Peter Densborn is not your average streetwear creator. When he launched the brand DALIS, he launched it along with its own fantastical backstory: a tale of an alien-human brainchild programmed during the USSR’s reign and unleashed for world domination. And how would such a plan be executed? DALIS proves to be that answer, offering a collection of provoking t-shirts, minimalistic sweats and scallop printed hats.
I sat down with Densborn to hear about his views on streetwear and what we can expect to see from him at Pattern’s StreetExpo on June 18.
Brielle Saggese: Please describe the motive or message behind your brand.
Peter Densborn: We’re kind of an underground secret society, an anti-mainstream, cultish kind of brand.
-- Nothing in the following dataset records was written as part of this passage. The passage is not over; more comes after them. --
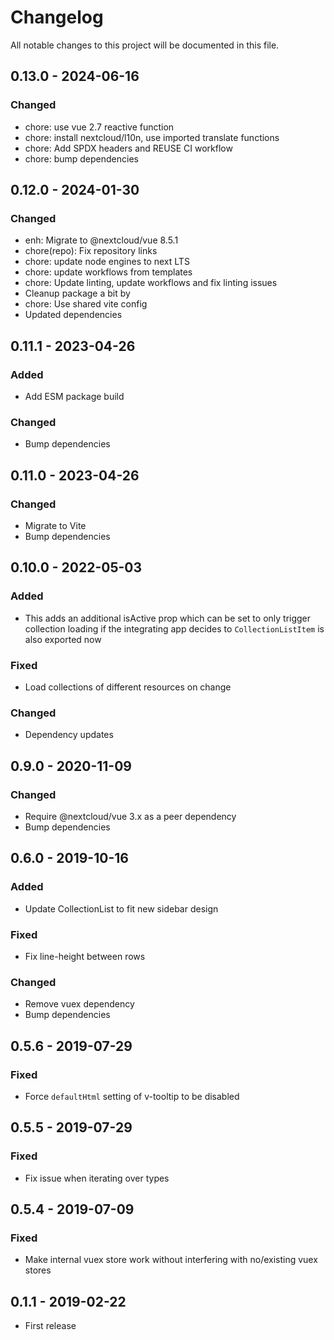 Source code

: <!--
  - SPDX-FileCopyrightText: 2019-2024 Nextcloud GmbH and Nextcloud contributors
  - SPDX-License-Identifier: AGPL-3.0-or-later
-->
# Changelog

All notable changes to this project will be documented in this file.

## 0.13.0 - 2024-06-16
### Changed
* chore: use vue 2.7 reactive function
* chore: install nextcloud/l10n, use imported translate functions
* chore: Add SPDX headers and REUSE CI workflow
* chore: bump dependencies

## 0.12.0 - 2024-01-30
### Changed
* enh: Migrate to @nextcloud/vue 8.5.1
* chore(repo): Fix repository links
* chore: update node engines to next LTS
* chore: update workflows from templates
* chore: Update linting, update workflows and fix linting issues
* Cleanup package a bit by
* chore: Use shared vite config
* Updated dependencies

## 0.11.1 - 2023-04-26
### Added
* Add ESM package build

### Changed
* Bump dependencies

## 0.11.0 - 2023-04-26
### Changed
* Migrate to Vite
* Bump dependencies

## 0.10.0 - 2022-05-03
### Added
* This adds an additional isActive prop which can be set to only trigger collection loading if the integrating app decides to `CollectionListItem` is also exported now

### Fixed
* Load collections of different resources on change

### Changed
* Dependency updates

## 0.9.0 - 2020-11-09
### Changed
* Require @nextcloud/vue 3.x as a peer dependency
* Bump dependencies

## 0.6.0 - 2019-10-16
### Added
* Update CollectionList to fit new sidebar design

### Fixed
* Fix line-height between rows

### Changed
* Remove vuex dependency
* Bump dependencies

## 0.5.6 - 2019-07-29
### Fixed
* Force `defaultHtml` setting of v-tooltip to be disabled

## 0.5.5 - 2019-07-29
### Fixed
* Fix issue when iterating over types

## 0.5.4 - 2019-07-09
### Fixed
* Make internal vuex store work without interfering with no/existing vuex stores

## 0.1.1 - 2019-02-22
* First release
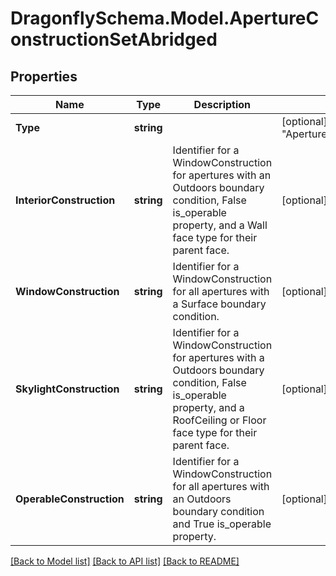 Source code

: 
# DragonflySchema.Model.ApertureConstructionSetAbridged

## Properties

Name | Type | Description | Notes
------------ | ------------- | ------------- | -------------
**Type** | **string** |  | [optional] [readonly] [default to "ApertureConstructionSetAbridged"]
**InteriorConstruction** | **string** | Identifier for a WindowConstruction for apertures with an Outdoors boundary condition, False is_operable property, and a Wall face type for their parent face. | [optional] 
**WindowConstruction** | **string** | Identifier for a WindowConstruction for all apertures with a Surface boundary condition. | [optional] 
**SkylightConstruction** | **string** | Identifier for a WindowConstruction for apertures with a Outdoors boundary condition, False is_operable property, and a RoofCeiling or Floor face type for their parent face. | [optional] 
**OperableConstruction** | **string** | Identifier for a WindowConstruction for all apertures with an Outdoors boundary condition and True is_operable property. | [optional] 

[[Back to Model list]](../README.md#documentation-for-models)
[[Back to API list]](../README.md#documentation-for-api-endpoints)
[[Back to README]](../README.md)

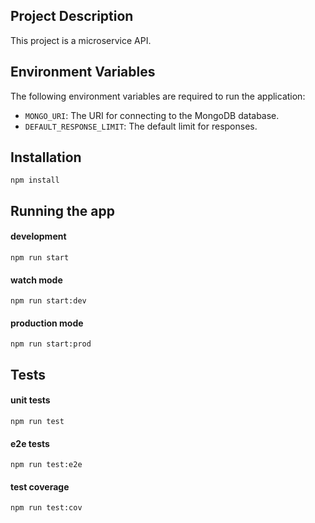 ## Project Description

This project is a microservice API.

## Environment Variables

The following environment variables are required to run the application:

- `MONGO_URI`: The URI for connecting to the MongoDB database.
- `DEFAULT_RESPONSE_LIMIT`: The default limit for responses.

## Installation

`npm install`

## Running the app

#### development
`npm run start`

#### watch mode
`npm run start:dev`

#### production mode
`npm run start:prod`

## Tests

#### unit tests
`npm run test`

#### e2e tests
`npm run test:e2e`

#### test coverage
`npm run test:cov`
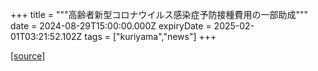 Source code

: +++
title = """高齢者新型コロナウイルス感染症予防接種費用の一部助成"""
date = 2024-08-29T15:00:00.000Z
expiryDate = 2025-02-01T03:21:52.102Z
tags = ["kuriyama","news"]
+++


[[source]](https://www.town.kuriyama.hokkaido.jp/soshiki/38/28337.html)
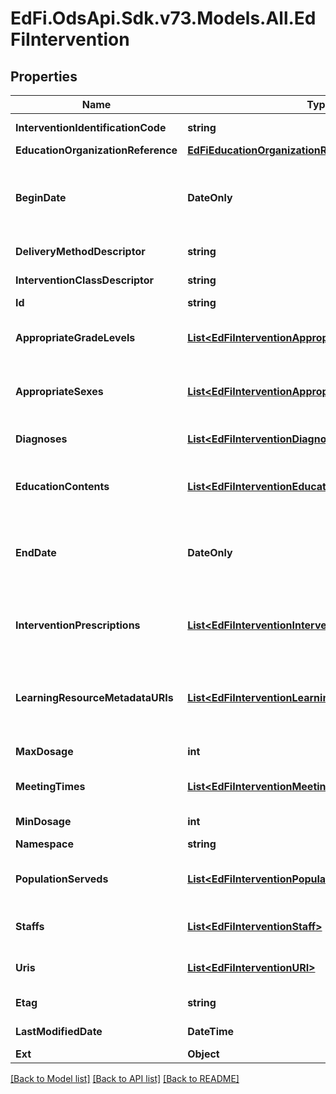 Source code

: # EdFi.OdsApi.Sdk.v73.Models.All.EdFiIntervention

## Properties

Name | Type | Description | Notes
------------ | ------------- | ------------- | -------------
**InterventionIdentificationCode** | **string** | A unique number or alphanumeric code assigned to an intervention. | 
**EducationOrganizationReference** | [**EdFiEducationOrganizationReference**](EdFiEducationOrganizationReference.md) |  | 
**BeginDate** | **DateOnly** | The start date for the intervention implementation.  Note: Date interpretation may vary. Ed-Fi recommends inclusive dates, but states may define dates as inclusive or exclusive. For calculations, align with local guidelines. | 
**DeliveryMethodDescriptor** | **string** | The way in which an intervention was implemented. | 
**InterventionClassDescriptor** | **string** | The way in which an intervention is used: curriculum, supplement, or practice. | 
**Id** | **string** |  | [optional] 
**AppropriateGradeLevels** | [**List&lt;EdFiInterventionAppropriateGradeLevel&gt;**](EdFiInterventionAppropriateGradeLevel.md) | An unordered collection of interventionAppropriateGradeLevels. Grade levels for the intervention. If omitted, considered generally applicable. | [optional] 
**AppropriateSexes** | [**List&lt;EdFiInterventionAppropriateSex&gt;**](EdFiInterventionAppropriateSex.md) | An unordered collection of interventionAppropriateSexes. Sexes for the intervention. If omitted, considered generally applicable. | [optional] 
**Diagnoses** | [**List&lt;EdFiInterventionDiagnosis&gt;**](EdFiInterventionDiagnosis.md) | An unordered collection of interventionDiagnoses. Targeted purpose of the intervention. | [optional] 
**EducationContents** | [**List&lt;EdFiInterventionEducationContent&gt;**](EdFiInterventionEducationContent.md) | An unordered collection of interventionEducationContents. Relates the education content source to the education content. | [optional] 
**EndDate** | **DateOnly** | The end date for the intervention implementation.  Note: Date interpretation may vary. Ed-Fi recommends inclusive dates, but states may define dates as inclusive or exclusive. For calculations, align with local guidelines. | [optional] 
**InterventionPrescriptions** | [**List&lt;EdFiInterventionInterventionPrescription&gt;**](EdFiInterventionInterventionPrescription.md) | An unordered collection of interventionInterventionPrescriptions. The reference to the intervention prescription being followed in this intervention implementation. | [optional] 
**LearningResourceMetadataURIs** | [**List&lt;EdFiInterventionLearningResourceMetadataURI&gt;**](EdFiInterventionLearningResourceMetadataURI.md) | An unordered collection of interventionLearningResourceMetadataURIs. The URI (typical a URL) pointing to the metadata entry in a LRMI metadata repository, which describes this content item. | [optional] 
**MaxDosage** | **int** | The maximum duration of time in minutes that may be assigned for the intervention. | [optional] 
**MeetingTimes** | [**List&lt;EdFiInterventionMeetingTime&gt;**](EdFiInterventionMeetingTime.md) | An unordered collection of interventionMeetingTimes. The times at which this intervention is scheduled to meet. | [optional] 
**MinDosage** | **int** | The minimum duration of time in minutes that may be assigned for the intervention. | [optional] 
**Namespace** | **string** | Namespace for the intervention. | [optional] 
**PopulationServeds** | [**List&lt;EdFiInterventionPopulationServed&gt;**](EdFiInterventionPopulationServed.md) | An unordered collection of interventionPopulationServeds. A subset of students that are the focus of the intervention. | [optional] 
**Staffs** | [**List&lt;EdFiInterventionStaff&gt;**](EdFiInterventionStaff.md) | An unordered collection of interventionStaffs. Relates the staff member associated with the Intervention. | [optional] 
**Uris** | [**List&lt;EdFiInterventionURI&gt;**](EdFiInterventionURI.md) | An unordered collection of interventionURIs. The URI (typical a URL) pointing to an education content item. | [optional] 
**Etag** | **string** | A unique system-generated value that identifies the version of the resource. | [optional] 
**LastModifiedDate** | **DateTime** | The date and time the resource was last modified. | [optional] 
**Ext** | **Object** | Extensions to the Intervention entity. | [optional] 

[[Back to Model list]](../../README.md#documentation-for-models) [[Back to API list]](../../README.md#documentation-for-api-endpoints) [[Back to README]](../../README.md)

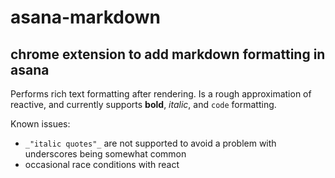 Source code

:# asana-markdown
## chrome extension to add markdown formatting in asana

Performs rich text formatting after rendering. Is a rough approximation of
reactive, and currently supports **bold**, _italic_, and `code` formatting.

Known issues:
 * `_"italic quotes"_` are not supported to avoid a problem with underscores being somewhat common
 * occasional race conditions with react

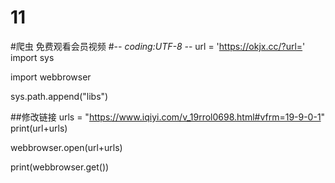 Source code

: # 11
 #爬虫 免费观看会员视频
#-*- coding:UTF-8 -*-
url = 'https://okjx.cc/?url='
import sys

import webbrowser

sys.path.append("libs")

##修改链接
urls = "https://www.iqiyi.com/v_19rrol0698.html#vfrm=19-9-0-1"
print(url+urls)

webbrowser.open(url+urls)

print(webbrowser.get())

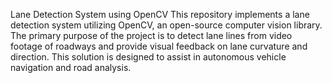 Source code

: Lane Detection System using OpenCV
This repository implements a lane detection system utilizing OpenCV, an open-source computer vision library. The primary purpose of the project is to detect lane lines from video footage of roadways and provide visual feedback on lane curvature and direction. This solution is designed to assist in autonomous vehicle navigation and road analysis.
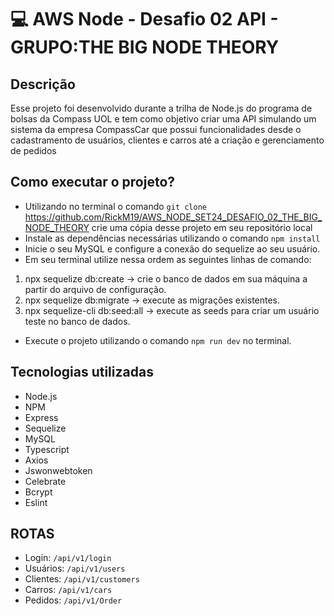 # 💻 AWS Node - Desafio 02 API - GRUPO:THE BIG NODE THEORY

## Descrição

Esse projeto foi desenvolvido durante a trilha de Node.js do programa de bolsas da Compass UOL e tem como objetivo criar uma API simulando um sistema da empresa CompassCar que possui funcionalidades desde o cadastramento de usuários, clientes e carros até a criação e gerenciamento de pedidos

## Como executar o projeto?

-   Utilizando no terminal o comando `git clone` https://github.com/RickM19/AWS_NODE_SET24_DESAFIO_02_THE_BIG_NODE_THEORY crie uma cópia desse projeto em seu repositório local
-   Instale as dependências necessárias utilizando o comando `npm install`
-   Inicie o seu MySQL e configure a conexão do sequelize ao seu usuário.
-   Em seu terminal utilize nessa ordem as seguintes linhas de comando:

1. npx sequelize db:create -> crie o banco de dados em sua máquina a partir do arquivo de configuração.
2. npx sequelize db:migrate -> execute as migrações existentes.
3. npx sequelize-cli db:seed:all -> execute as seeds para criar um usuário teste no banco de dados.

-   Execute o projeto utilizando o comando `npm run dev` no terminal.

## Tecnologias utilizadas

-   Node.js
-   NPM
-   Express
-   Sequelize
-   MySQL
-   Typescript
-   Axios
-   Jswonwebtoken
-   Celebrate
-   Bcrypt
-   Eslint

## ROTAS

-   Login: `/api/v1/login`
-   Usuários: `/api/v1/users`
-   Clientes: `/api/v1/customers`
-   Carros: `/api/v1/cars`
-   Pedidos: `/api/v1/Order`
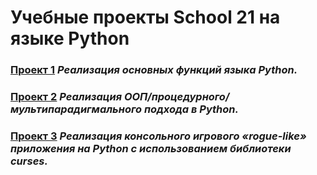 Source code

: # Учебные проекты School 21 на языке Python

### [Проект 1](AP1_Py_T01) _Реализация основных функций языка Python._

### [Проект 2](AP1_Py_T02) _Реализация ООП/процедурного/мультипарадигмального подхода в Python._

### [Проект 3](AP1_Py_P01) _Реализация консольного игрового «rogue-like» приложения на Python с использованием библиотеки curses._ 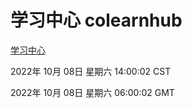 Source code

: # 学习中心 colearnhub
[学习中心](http://27.19.33.125:56308/colearnhub/)

2022年 10月 08日 星期六 14:00:02 CST

2022年 10月 08日 星期六 06:00:02 GMT
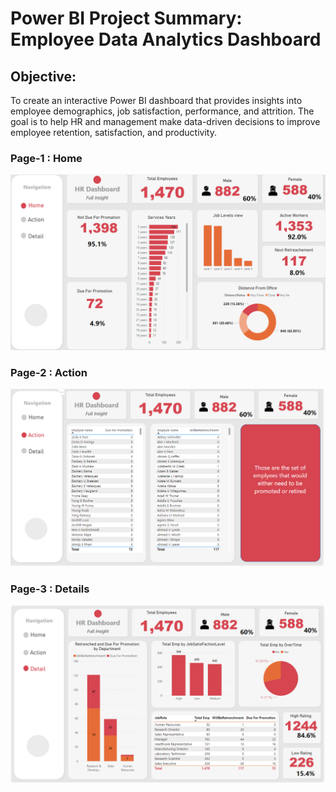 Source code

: # Power BI Project Summary: Employee Data Analytics Dashboard


## Objective:

<p>To create an interactive Power BI dashboard that provides insights into employee demographics, job satisfaction, performance, and attrition. The goal is to help HR and management make data-driven decisions to improve employee retention, satisfaction, and productivity.


### Page-1 : Home
<img src = "Home.png">

### Page-2 : Action
<img src = "Action.png">

### Page-3 : Details
<img src = "Details.png">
I mean that in a positive way. We’re against the grain, alternative thinking. It’s this conspiracy theory, this whole reality we’ve created. There’s a lot of alien conspiracy and illuminati conspiracy that influences our palette.
BS: What prompted you to share this idea through your business?
PD: I’ve always been interested in streetwear in general. A few years ago, there were a few brands that I started following and watched their rise like Mishka. I watched them rise from nothing into this really well-known brand, a king of the underground. If you’re in this vein of underground thinking, everyone knows who Mishka is. I watched that happen and I thought I’d be interested in doing it someday. I got familiar with the industry, familiar with how the business process worked and got some business advisors. That’s kind of how I got going and then the rest is history.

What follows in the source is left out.